**HOW TO COMPLETE THIS TASK**
In the material below, begin at the line that has "문제 3) 사용자로부터 선택지를", stop after the line that has "- 789를 제시한 경우 : 낫싱", and transcribe those lines exactly, without pictures.

**INFORMATION SUPPLIED**

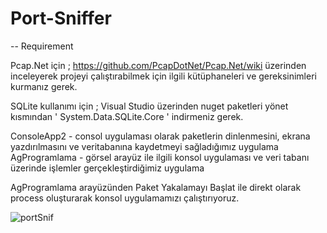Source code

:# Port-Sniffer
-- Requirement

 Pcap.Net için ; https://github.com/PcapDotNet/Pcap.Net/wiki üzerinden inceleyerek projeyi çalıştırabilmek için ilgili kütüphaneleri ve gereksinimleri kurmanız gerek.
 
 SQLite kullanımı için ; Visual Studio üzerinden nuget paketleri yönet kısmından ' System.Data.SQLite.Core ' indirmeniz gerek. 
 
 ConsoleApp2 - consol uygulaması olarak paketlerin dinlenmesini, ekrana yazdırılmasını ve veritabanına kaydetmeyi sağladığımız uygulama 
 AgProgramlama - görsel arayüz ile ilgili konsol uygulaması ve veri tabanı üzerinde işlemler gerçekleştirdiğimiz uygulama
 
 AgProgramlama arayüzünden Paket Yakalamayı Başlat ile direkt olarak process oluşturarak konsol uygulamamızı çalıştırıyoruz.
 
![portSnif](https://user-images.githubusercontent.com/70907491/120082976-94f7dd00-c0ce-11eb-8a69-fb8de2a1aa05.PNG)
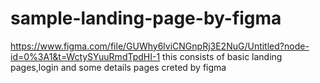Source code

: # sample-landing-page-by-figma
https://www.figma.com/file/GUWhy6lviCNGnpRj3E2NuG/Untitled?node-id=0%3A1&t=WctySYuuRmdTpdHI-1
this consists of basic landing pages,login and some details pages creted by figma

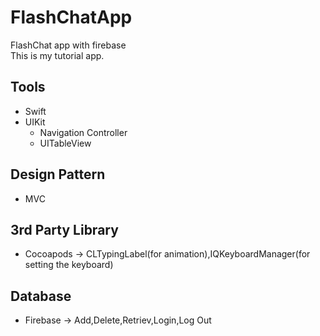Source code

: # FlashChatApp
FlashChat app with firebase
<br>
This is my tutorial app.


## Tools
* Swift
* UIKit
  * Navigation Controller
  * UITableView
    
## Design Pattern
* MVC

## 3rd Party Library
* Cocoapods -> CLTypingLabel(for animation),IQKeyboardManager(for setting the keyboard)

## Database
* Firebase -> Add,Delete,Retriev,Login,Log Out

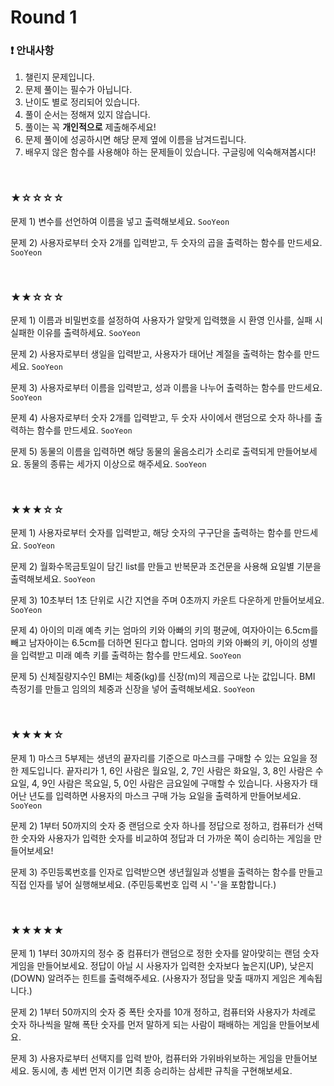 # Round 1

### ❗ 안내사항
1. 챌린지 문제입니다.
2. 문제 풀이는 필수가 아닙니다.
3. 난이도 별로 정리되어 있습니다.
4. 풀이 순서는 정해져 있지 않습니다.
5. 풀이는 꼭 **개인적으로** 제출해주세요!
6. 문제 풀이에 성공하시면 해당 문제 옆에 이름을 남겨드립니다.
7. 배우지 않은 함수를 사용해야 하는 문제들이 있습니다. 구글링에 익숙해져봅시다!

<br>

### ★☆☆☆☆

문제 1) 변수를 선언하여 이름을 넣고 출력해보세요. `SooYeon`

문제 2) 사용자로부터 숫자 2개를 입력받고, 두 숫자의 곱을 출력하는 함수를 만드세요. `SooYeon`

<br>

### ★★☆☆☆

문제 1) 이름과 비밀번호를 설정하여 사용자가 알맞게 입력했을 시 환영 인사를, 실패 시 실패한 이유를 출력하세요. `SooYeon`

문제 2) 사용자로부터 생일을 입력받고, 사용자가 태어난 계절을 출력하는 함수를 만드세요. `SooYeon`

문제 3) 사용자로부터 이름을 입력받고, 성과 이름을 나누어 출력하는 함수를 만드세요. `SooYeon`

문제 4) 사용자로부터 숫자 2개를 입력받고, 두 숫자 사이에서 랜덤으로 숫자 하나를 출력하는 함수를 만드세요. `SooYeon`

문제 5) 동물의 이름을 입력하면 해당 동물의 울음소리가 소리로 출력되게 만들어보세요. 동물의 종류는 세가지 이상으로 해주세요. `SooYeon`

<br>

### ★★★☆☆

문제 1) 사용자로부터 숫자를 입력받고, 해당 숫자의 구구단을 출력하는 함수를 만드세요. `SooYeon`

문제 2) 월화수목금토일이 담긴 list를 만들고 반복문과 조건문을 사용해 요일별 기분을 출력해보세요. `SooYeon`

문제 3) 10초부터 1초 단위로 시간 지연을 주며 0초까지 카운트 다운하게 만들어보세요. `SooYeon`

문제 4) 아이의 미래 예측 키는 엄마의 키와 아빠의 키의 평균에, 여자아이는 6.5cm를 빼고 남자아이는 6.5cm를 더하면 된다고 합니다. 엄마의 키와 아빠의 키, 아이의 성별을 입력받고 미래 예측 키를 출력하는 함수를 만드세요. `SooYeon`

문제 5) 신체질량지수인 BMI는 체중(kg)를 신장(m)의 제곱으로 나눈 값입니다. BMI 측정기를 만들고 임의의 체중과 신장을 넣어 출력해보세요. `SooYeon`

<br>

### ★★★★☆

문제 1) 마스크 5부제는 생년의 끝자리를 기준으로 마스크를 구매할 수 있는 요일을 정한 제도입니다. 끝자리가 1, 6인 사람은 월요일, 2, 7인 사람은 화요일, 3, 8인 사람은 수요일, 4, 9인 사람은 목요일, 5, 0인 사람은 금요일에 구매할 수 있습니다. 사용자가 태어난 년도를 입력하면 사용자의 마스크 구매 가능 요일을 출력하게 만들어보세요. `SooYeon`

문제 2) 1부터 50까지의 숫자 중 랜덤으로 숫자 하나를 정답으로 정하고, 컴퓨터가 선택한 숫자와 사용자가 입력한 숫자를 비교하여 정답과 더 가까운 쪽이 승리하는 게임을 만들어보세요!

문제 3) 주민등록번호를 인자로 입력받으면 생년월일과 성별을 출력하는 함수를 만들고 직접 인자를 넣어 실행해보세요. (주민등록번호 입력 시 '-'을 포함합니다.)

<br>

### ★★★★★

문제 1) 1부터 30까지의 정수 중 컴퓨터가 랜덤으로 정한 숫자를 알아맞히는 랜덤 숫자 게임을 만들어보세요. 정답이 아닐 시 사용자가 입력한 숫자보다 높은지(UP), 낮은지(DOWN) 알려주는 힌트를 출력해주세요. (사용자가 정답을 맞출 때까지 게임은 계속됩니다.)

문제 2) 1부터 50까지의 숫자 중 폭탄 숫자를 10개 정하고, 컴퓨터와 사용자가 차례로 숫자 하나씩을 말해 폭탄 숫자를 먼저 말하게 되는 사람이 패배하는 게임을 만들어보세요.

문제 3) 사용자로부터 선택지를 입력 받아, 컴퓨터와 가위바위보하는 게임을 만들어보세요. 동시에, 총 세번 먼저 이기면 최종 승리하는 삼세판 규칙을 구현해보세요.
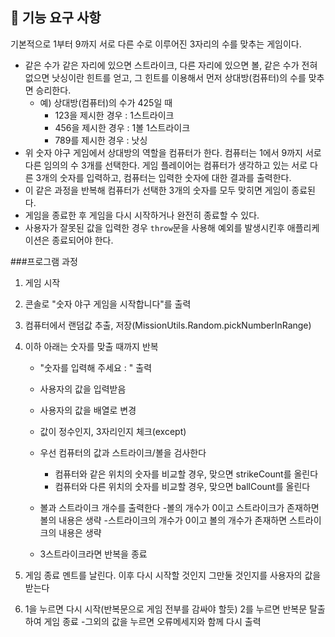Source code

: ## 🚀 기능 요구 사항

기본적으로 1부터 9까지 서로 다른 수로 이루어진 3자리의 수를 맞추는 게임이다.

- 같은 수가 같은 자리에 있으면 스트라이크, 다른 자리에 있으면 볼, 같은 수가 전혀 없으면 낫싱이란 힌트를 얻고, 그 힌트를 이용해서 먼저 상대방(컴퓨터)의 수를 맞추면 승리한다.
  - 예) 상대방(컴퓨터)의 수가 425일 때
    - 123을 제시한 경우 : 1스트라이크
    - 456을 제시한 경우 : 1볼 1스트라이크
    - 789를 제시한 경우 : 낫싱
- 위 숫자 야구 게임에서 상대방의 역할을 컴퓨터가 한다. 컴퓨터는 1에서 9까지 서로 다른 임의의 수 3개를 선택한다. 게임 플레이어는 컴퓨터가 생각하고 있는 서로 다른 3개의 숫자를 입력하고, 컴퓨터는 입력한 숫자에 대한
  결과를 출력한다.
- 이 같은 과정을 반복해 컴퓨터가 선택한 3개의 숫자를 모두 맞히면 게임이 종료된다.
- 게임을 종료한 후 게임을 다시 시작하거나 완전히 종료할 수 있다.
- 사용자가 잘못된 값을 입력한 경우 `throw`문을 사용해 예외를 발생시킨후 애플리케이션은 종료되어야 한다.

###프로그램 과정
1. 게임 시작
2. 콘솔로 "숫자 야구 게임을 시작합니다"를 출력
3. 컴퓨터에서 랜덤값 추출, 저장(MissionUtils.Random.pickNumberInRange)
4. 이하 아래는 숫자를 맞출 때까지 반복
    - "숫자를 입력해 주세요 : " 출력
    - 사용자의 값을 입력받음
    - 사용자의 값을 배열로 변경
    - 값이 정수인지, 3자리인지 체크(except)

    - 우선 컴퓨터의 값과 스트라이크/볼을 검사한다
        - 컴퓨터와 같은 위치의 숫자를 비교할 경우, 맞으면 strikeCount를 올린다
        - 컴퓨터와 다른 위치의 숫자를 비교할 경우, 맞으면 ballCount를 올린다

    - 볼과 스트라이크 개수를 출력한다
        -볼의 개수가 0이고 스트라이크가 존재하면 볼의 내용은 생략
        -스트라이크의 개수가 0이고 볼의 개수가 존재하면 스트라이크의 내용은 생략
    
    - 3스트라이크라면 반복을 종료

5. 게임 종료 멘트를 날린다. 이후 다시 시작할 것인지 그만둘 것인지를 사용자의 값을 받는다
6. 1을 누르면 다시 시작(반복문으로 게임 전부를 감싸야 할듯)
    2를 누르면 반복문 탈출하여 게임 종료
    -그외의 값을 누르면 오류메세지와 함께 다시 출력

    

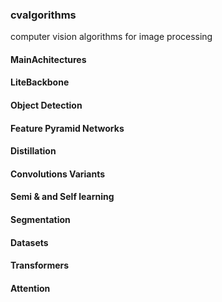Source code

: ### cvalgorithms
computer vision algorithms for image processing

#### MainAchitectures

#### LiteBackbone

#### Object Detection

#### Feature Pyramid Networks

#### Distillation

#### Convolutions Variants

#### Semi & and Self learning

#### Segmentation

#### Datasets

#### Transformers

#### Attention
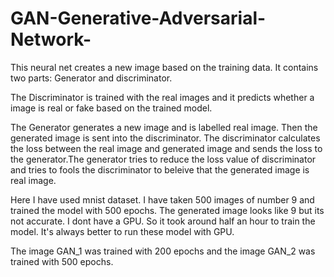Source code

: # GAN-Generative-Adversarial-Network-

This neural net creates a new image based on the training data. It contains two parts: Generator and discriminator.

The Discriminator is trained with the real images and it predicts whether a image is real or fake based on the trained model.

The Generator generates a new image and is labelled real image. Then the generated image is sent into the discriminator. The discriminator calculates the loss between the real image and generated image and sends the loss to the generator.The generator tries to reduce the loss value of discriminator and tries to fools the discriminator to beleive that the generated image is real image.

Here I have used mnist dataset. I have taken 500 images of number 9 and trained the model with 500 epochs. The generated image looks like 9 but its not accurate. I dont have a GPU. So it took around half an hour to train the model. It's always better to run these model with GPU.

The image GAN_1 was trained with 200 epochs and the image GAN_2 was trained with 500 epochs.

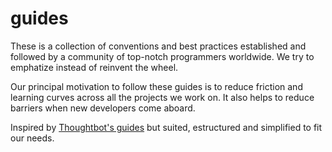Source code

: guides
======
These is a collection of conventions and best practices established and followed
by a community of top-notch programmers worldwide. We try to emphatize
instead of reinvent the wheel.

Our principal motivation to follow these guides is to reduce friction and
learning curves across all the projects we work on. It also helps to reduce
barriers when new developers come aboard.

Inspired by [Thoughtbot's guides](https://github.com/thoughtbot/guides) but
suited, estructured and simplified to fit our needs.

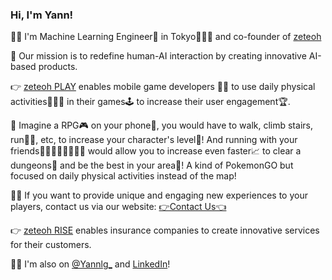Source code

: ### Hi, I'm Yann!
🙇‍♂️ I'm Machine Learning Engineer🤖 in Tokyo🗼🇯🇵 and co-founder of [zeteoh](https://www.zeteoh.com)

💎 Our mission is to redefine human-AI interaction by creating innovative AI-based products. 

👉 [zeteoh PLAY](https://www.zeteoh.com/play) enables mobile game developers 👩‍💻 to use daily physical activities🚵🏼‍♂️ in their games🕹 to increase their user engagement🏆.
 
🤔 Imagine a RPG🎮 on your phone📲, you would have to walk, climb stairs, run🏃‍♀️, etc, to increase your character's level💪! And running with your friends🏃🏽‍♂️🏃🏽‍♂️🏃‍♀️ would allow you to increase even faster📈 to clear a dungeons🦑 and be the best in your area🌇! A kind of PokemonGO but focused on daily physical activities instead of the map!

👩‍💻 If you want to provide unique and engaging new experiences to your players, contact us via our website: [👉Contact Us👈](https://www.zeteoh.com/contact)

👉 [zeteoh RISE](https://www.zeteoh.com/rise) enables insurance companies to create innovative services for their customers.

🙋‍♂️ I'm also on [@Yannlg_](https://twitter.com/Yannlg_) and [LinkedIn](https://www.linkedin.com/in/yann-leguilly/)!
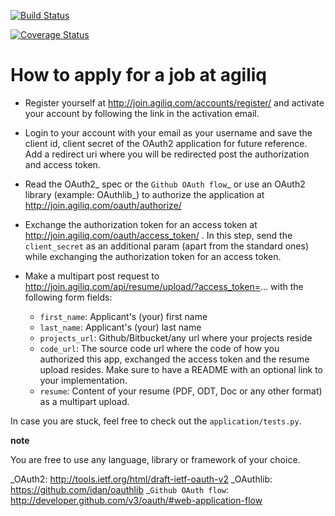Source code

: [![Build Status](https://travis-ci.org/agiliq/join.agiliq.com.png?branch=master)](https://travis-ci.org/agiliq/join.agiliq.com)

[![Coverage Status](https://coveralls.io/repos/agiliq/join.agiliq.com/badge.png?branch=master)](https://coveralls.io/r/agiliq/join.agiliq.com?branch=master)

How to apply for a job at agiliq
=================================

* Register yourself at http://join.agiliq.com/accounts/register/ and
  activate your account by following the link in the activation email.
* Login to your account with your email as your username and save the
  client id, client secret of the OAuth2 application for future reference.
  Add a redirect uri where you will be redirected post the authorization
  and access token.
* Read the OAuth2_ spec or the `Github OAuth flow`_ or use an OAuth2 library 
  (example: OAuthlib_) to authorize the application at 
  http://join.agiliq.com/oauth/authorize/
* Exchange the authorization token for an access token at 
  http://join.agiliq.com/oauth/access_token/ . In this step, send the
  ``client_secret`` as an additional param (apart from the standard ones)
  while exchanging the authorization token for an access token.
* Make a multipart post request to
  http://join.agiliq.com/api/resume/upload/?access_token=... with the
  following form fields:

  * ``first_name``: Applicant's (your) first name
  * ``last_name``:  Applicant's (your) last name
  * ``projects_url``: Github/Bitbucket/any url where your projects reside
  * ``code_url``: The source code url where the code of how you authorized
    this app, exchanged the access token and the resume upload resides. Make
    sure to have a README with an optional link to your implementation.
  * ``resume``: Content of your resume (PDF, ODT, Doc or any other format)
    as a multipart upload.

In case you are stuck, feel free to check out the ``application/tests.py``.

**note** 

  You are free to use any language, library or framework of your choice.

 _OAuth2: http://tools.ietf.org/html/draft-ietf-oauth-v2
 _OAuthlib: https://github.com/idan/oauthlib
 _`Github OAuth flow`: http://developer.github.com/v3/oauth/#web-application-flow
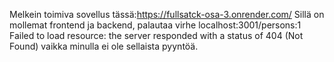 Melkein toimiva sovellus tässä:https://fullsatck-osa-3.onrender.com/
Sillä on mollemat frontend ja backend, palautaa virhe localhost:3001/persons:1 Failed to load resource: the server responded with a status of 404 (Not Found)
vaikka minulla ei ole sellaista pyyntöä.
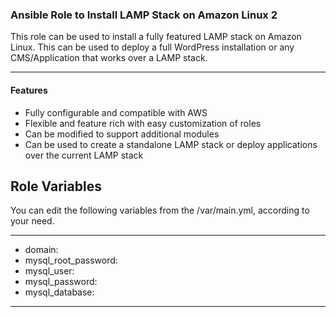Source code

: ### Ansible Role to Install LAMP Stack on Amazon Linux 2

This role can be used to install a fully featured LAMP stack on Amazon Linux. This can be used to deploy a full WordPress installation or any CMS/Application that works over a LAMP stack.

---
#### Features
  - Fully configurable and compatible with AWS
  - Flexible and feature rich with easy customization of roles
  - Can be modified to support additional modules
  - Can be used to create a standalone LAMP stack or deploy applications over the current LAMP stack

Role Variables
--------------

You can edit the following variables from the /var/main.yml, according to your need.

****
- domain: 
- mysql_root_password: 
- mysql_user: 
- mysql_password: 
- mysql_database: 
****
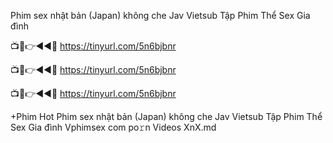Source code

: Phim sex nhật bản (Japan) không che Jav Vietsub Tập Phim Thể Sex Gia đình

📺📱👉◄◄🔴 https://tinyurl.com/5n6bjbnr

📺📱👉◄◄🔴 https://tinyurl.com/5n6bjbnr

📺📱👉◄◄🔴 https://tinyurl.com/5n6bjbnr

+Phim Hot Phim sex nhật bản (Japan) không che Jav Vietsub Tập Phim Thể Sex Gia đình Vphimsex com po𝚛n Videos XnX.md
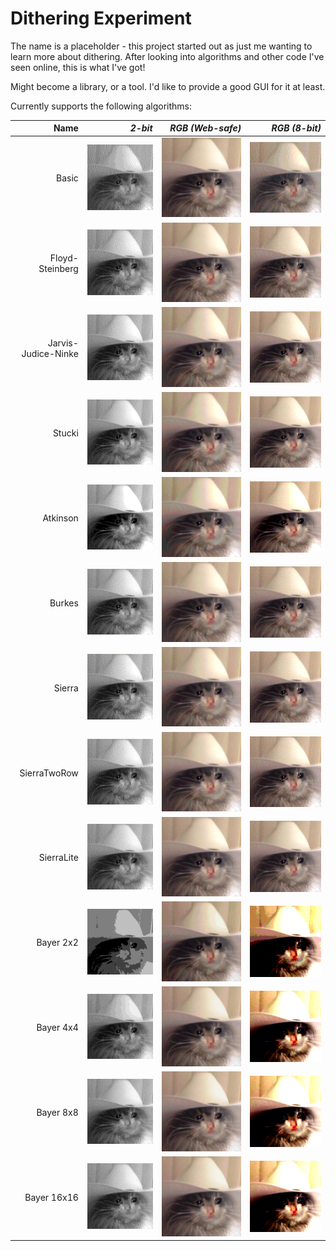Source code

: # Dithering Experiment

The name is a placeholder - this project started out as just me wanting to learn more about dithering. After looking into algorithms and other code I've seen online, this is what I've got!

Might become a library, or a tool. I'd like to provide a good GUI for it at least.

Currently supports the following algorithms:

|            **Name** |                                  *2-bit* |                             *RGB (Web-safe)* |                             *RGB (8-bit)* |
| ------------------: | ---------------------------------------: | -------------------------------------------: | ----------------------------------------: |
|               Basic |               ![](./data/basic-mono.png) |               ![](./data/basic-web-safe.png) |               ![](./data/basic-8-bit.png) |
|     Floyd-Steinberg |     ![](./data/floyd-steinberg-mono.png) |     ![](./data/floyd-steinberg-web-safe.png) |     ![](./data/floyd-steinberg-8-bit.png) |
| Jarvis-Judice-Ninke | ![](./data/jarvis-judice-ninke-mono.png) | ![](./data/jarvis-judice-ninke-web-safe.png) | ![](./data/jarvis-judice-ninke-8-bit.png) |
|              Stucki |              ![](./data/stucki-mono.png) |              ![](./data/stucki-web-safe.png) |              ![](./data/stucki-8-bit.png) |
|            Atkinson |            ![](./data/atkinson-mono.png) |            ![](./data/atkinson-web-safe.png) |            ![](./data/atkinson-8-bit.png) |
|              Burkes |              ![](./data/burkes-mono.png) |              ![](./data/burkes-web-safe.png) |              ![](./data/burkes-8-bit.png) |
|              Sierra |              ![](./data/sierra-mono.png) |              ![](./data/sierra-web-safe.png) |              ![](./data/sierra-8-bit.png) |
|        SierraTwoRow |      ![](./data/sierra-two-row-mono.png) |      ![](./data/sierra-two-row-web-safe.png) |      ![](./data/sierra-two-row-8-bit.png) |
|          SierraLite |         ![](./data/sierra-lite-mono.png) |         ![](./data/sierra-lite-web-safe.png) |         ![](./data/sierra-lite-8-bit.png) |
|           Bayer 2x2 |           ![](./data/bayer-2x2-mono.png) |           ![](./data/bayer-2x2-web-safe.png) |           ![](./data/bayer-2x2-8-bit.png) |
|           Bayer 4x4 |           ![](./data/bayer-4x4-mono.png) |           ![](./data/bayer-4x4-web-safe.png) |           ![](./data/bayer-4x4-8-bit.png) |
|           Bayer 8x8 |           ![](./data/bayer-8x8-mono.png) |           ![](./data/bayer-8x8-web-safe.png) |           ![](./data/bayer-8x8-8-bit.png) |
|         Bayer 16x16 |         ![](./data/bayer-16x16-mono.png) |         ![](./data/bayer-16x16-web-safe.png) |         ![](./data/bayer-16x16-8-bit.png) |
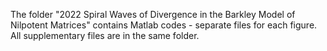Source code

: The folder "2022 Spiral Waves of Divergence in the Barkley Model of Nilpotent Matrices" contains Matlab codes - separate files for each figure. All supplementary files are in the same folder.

**WRITTEN RESPONSE**
문제 3) 사용자로부터 선택지를 입력 받아, 컴퓨터와 가위바위보하는 게임을 만들어보세요. 동시에, 총 세번 먼저 이기면 최종 승리하는 삼세판 규칙을 구현해보세요.
Source code

: ## 🚀 기능 요구 사항

기본적으로 1부터 9까지 서로 다른 수로 이루어진 3자리의 수를 맞추는 게임이다.

- 같은 수가 같은 자리에 있으면 스트라이크, 다른 자리에 있으면 볼, 같은 수가 전혀 없으면 낫싱이란 힌트를 얻고, 그 힌트를 이용해서 먼저 상대방(컴퓨터)의 수를 맞추면 승리한다.
  - 예) 상대방(컴퓨터)의 수가 425일 때
    - 123을 제시한 경우 : 1스트라이크
    - 456을 제시한 경우 : 1볼 1스트라이크
    - 789를 제시한 경우 : 낫싱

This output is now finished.